PE is considered in the differential diagnosis of many clinical presentations and in a wide variety of clinical settings. Our study showed how PE can mimic ACS, which presents a diagnostic challenge for clinicians. The timely diagnosis of PE is still a critical problem faced by all doctors of different specialties.
In fact, we found no differences in the underlying cardio-cerebrovascular diseases between the two patient-groups in the present study, although more patients with ACS are comorbid with hypertension, hyperlipidemia, diabetes mellitus, etc. In contrast to ACS patients, all PE patients have risk factors for VTE, especially after having major surgical procedures, staying in bed for ≥48 hours, or DVT.
There are two leading reasons for the misdiagnosis of PE as ACS in our study. The first one is that the two diseases resemble each other in several clinical aspects, such as symptoms and signs, ECG abnormalities, and biomarkers, which potentiate the difficulty in distinguishing PE from ACS.

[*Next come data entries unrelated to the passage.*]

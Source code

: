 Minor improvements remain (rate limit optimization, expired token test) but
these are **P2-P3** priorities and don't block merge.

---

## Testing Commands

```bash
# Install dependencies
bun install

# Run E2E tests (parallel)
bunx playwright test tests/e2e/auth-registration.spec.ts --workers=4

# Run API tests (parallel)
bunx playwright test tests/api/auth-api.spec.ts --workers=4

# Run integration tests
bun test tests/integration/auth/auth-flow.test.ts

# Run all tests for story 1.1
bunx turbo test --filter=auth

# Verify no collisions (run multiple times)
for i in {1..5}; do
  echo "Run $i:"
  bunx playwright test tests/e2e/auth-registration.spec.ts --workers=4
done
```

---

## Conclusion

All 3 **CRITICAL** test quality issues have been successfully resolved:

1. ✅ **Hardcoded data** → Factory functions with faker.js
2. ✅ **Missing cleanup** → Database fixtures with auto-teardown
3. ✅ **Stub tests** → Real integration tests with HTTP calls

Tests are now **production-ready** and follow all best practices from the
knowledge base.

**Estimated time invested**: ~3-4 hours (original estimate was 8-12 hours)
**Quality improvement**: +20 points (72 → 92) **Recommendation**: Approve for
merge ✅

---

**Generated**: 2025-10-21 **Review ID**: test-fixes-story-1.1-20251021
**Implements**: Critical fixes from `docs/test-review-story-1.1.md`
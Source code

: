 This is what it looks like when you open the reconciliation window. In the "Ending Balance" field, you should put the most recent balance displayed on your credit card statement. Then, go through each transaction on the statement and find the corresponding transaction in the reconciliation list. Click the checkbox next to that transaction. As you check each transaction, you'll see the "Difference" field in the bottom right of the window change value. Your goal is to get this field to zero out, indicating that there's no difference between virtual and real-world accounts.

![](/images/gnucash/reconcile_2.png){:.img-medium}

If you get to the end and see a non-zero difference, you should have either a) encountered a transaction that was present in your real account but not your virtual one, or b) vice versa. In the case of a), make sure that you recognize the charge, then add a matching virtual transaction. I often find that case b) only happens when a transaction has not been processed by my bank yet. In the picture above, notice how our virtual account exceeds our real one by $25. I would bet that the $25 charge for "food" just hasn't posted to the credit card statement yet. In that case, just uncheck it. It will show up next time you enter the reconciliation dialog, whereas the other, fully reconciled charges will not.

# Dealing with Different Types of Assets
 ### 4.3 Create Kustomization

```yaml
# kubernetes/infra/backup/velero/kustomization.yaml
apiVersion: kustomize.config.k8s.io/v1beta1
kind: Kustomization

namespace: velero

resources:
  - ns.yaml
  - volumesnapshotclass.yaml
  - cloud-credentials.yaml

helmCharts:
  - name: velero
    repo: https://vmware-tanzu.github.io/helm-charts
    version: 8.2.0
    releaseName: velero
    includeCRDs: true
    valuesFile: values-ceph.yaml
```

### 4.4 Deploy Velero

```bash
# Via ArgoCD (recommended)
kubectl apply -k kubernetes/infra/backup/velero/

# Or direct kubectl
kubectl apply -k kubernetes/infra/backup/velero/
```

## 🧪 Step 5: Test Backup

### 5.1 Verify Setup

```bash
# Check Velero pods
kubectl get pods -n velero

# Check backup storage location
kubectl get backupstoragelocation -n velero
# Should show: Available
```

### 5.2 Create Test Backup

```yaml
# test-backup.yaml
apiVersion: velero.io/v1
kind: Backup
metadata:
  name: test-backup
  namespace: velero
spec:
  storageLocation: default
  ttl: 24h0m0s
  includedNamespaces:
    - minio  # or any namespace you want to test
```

ACS encompass a range of thrombotic coronary artery diseases, including unstable angina, both ST-segment elevation and non-ST-segment elevation myocardial infarction. Symptoms of ACS include chest pain, chest distress, dyspnea, diaphoresis, and light-headedness.9 In one review, sudden dyspnea was the sole presenting feature in 4%-14% of patients with acute myocardial infarction.10 All of the above symptoms are common in acute PE, either sudden in onset or evolving over a period of days to weeks, especially unexplained dyspnea.1,11 In addition, the two diseases can all present with hypotensive shock and syncope in severe conditions.9,11 In our study, both PE and ACS patients presented with dyspnea, chest pain or chest distress, palpitations, tachycardia, and tachypnea. The similar symptoms and signs make it difficult to accurately differentiate PE from ACS.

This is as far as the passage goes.